Puis arrive enfin le jour béni où l’on vend un premier texte, puis deux, on reçoit ses premières commandes, on trouve un agent, les projets voient le jour, ce qui permet de revoir ses contrats à la hausse. Mais bizarrement l’argent reste souvent virtuel…
C’est sûr que dans l’absolu, le montant dévolu à un scénario, surtout au cinéma, peut sembler conséquent. Sauf que d’une part, nous sommes payés en step-deals (une dizaine d’échéances qui correspondent aux diverses étapes d’écriture du scénario), si un projet s’arrête en route, on garde les sommes déjà payées mais on peut s’asseoir sur la suite. D’autre part, et c’est bien plus grave, tous les producteurs ne sont pas des gentlemen.

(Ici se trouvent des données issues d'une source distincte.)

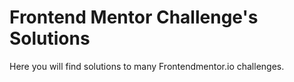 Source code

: # Frontend Mentor Challenge's Solutions
Here you will find solutions to many Frontendmentor.io challenges.
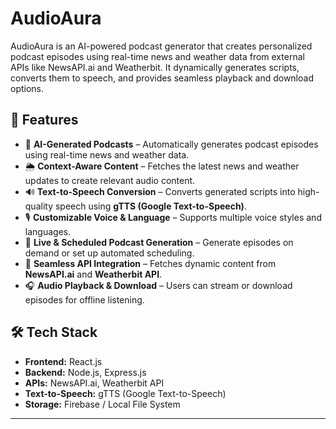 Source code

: # AudioAura

AudioAura is an AI-powered podcast generator that creates personalized podcast episodes using real-time news and weather data from external APIs like NewsAPI.ai and Weatherbit. It dynamically generates scripts, converts them to speech, and provides seamless playback and download options.

## 🚀 Features  

- 📰 **AI-Generated Podcasts** – Automatically generates podcast episodes using real-time news and weather data.  
- 🌦 **Context-Aware Content** – Fetches the latest news and weather updates to create relevant audio content.  
- 🔊 **Text-to-Speech Conversion** – Converts generated scripts into high-quality speech using **gTTS (Google Text-to-Speech)**.  
- 🎙 **Customizable Voice & Language** – Supports multiple voice styles and languages.  
- 📡 **Live & Scheduled Podcast Generation** – Generate episodes on demand or set up automated scheduling.  
- 🔗 **Seamless API Integration** – Fetches dynamic content from **NewsAPI.ai** and **Weatherbit API**.  
- 🎧 **Audio Playback & Download** – Users can stream or download episodes for offline listening.  

## 🛠 Tech Stack  

- **Frontend:** React.js  
- **Backend:** Node.js, Express.js  
- **APIs:** NewsAPI.ai, Weatherbit API  
- **Text-to-Speech:** gTTS (Google Text-to-Speech)  
- **Storage:** Firebase / Local File System  

---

Contractuellement, les remises de textes sont prévues à telles et telles dates. Autant vous dire que si le/la scénariste ne rend pas sa copie à temps, les conséquences sont graves. Contractuellement aussi, les paiements doivent être acquittés par la société de production à remise du texte, et acceptation (quand il y a des modifs à y apporter).
Tout est prévu quoi, c’est-y pas génial? Sauf que beaucoup de producteurs ne jouent pas le jeu. Moi par exemple, j’attends un de mes virements depuis… six semaines! Le service compta de mon agent a relancé déjà trois fois la prod (comme à chaque échéance d’ailleurs). Je n’ai aucun doute sur le fait que je recevrai mon dû, mais en attendant, j’ai des factures à payer, un enfant à charge, un emprunt à rembourser, des impôts et cotisations professionnelles à acquitter. Il m’arrive même de manger de temps à autres. Oui, je sais bien, quelle idée! 😉
N’allez pas croire que ces producteurs « mauvais payeurs » soient mal intentionnés, loin s’en faut. C’est juste que l’argent est mieux sur leur compte, où il « travaille » que sur le nôtre. Et puis parfois, ils oublient, tout simplement de lancer le paiement, parce qu’ils ont d’autres choses, bien plus importantes, en tête. Ca en dit beaucoup sur leur manque de considération pour notre travail, eux qui touchent en général un salaire, et ça c’est plus grave encore que l’argent en tant que tel.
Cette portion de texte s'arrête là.